10-02-2003, 01:25 PM
I have this same problem on a 2001 Bazer. Bought it used with just 38k. Didn't notice this until taking a long hwy drive.
It is almost an imperceptable hesitation, and only noticable at highway speeds, but very annoying and worrisome. I first discovered that it only happens when the airconditioning is on, but then discovered it happens when front defroster is blowing as well. Doesn't seem to happen when just the blower/vent was running. I haven't checked yet on heater. It happens with cruise control on or off.
It does not happen when the air/defrost etc is off. Anybody have any idea what this is?
11-02-2009, 10:18 PM
Many people don't think that the A/C is useful during winter, so many people get mad when you tell them that defrost uses the A/C- It uses it to remove the moisture in the vehicle (window fog), same as it does in summer (humidity), but doesn't run as long in winter due to cold temperatures. I also have an '01 blazer 2dr 4wd, which sets a code for secondary air injection pump (which I guarantee yours sets off).
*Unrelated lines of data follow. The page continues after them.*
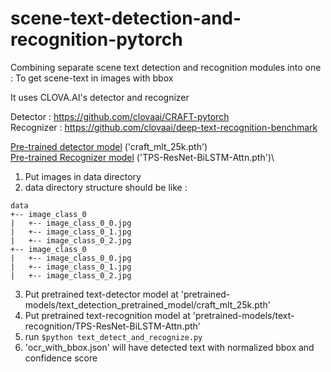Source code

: # scene-text-detection-and-recognition-pytorch
Combining separate scene text detection and recognition modules into one : To get scene-text in images with bbox

It uses CLOVA.AI's detector and recognizer

Detector : https://github.com/clovaai/CRAFT-pytorch \
Recognizer : https://github.com/clovaai/deep-text-recognition-benchmark

[Pre-trained detector model](https://drive.google.com/open?id=1Jk4eGD7crsqCCg9C9VjCLkMN3ze8kutZ) ('craft_mlt_25k.pth')\
[Pre-trained Recognizer model](https://drive.google.com/drive/folders/15WPsuPJDCzhp2SvYZLRj8mAlT3zmoAMW) ('TPS-ResNet-BiLSTM-Attn.pth')\

1. Put images in data directory
2. data directory structure should be like :

```
data
+-- image_class_0
|   +-- image_class_0_0.jpg
|   +-- image_class_0_1.jpg
|   +-- image_class_0_2.jpg
+-- image_class_0
|   +-- image_class_0_0.jpg
|   +-- image_class_0_1.jpg
|   +-- image_class_0_2.jpg
```

3. Put pretrained text-detector model at 'pretrained-models/text_detection_pretrained_model/craft_mlt_25k.pth'
4. Put pretrained text-recognition model at 'pretrained-models/text-recognition/TPS-ResNet-BiLSTM-Attn.pth'
5. run `$python text_detect_and_recognize.py`
6. 'ocr_with_bbox.json' will have detected text with normalized bbox and confidence score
I do not understand what it is (lol), but I know the CEL flashes at speeds of 70mph+ w/ A/C (defroest) on. I have another code that keeps the check engine light on, so i only see it flash under your similar conditions, but my other code is a self check for the flapper valve for fueling the vehicle, so I can never get the tank 100% full; which BTW is caused by filling up while the engine stays running. I am listing this here, because I have hesitation with mine, which I have not scanned yet, but potentially might be the injectors (california there is a 200,000mile/10yr recall on those).
11-02-2009, 10:24 PM
Straight from Alldata- wish I had Mitchell On Demand!
Bulletin No.: 04-06-04-015A
Some customers may comment on the SES/MIL (http://www.alldatapro.com/alldata/PRO~V141443943~C37372~R0~OD~N/0/80851247/83211660/92728067/92728069/34853741/34857029/34857030/34857480) light being illuminated. Upon investigation, the technician may find a DTC P0410 indicating that there is a concern in the secondary air injection system.
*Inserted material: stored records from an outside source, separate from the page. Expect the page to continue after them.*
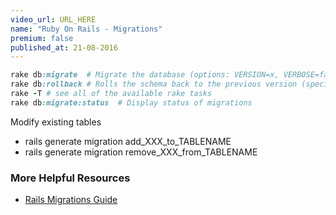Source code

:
 ```yaml
---
video_url: URL_HERE 
name: "Ruby On Rails - Migrations"
premium: false
published_at: 21-08-2016
---
```



```Ruby
rake db:migrate  # Migrate the database (options: VERSION=x, VERBOSE=false, SCOPE=blog)
rake db:rollback # Rolls the schema back to the previous version (specify steps w/ STEP=n) 
rake -T # see all of the available rake tasks
rake db:migrate:status  # Display status of migrations
```
Modify existing tables
* rails generate migration add_XXX_to_TABLENAME
* rails generate migration remove_XXX_from_TABLENAME  

### More Helpful Resources
* [Rails Migrations Guide](http://guides.rubyonrails.org/active_record_migrations.html)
Water may have collected in the AIR pump or the vent solenoid and frozen or corroded the pump.
Replace the AIR pump and install a new inlet hose and solenoid tube assembly using the following procedure:
Raise the vehicle on a hoist.
Remove the shield covering the AIR pump.
Remove the hose and vacuum lines from the pump and solenoid.
Remove the AIR pump inlet hose. Do not re-use the hose.
Disconnect the electrical connectors from the pump and solenoid.
Remove the pump mounting bolts and pump.
Transfer the isolators from the old pump to the new pump.
Install the new AIR pump and bolts to the vehicle.
Tighten the bolts to 17 N.m (12.5 lb ft).
Route the new hose assembly up between the engine and fender. The hose should come up near the area between the battery and the coolant bottle.
Connect the new inlet hose to the pump inlet.
Connect the old outlet hose to the pump outlet.
Connect the electrical connector to the pump.
Connect the electrical connector for the solenoid to the connector on the new hose assembly.
Connect the hose with the white nipple to the vacuum source hose.
Connect the remaining hose to the shut off valve.
Install the shield covering the AIR pump.
Lower the vehicle.
Remove the coolant reservoir nut nearest the battery.
Route the new hose assembly between the battery and the coolant reservoir with the solenoid on top.
Install the solenoid bracket onto the coolant reservoir stud and reinstall the nut back into the vehicle.
Use a wire tie to keep the new hose assembly away from the engine. On four cylinder engines, tie to the AIR outlet hose. On six cylinder engines, tie to an available hole in the radiator fan shroud.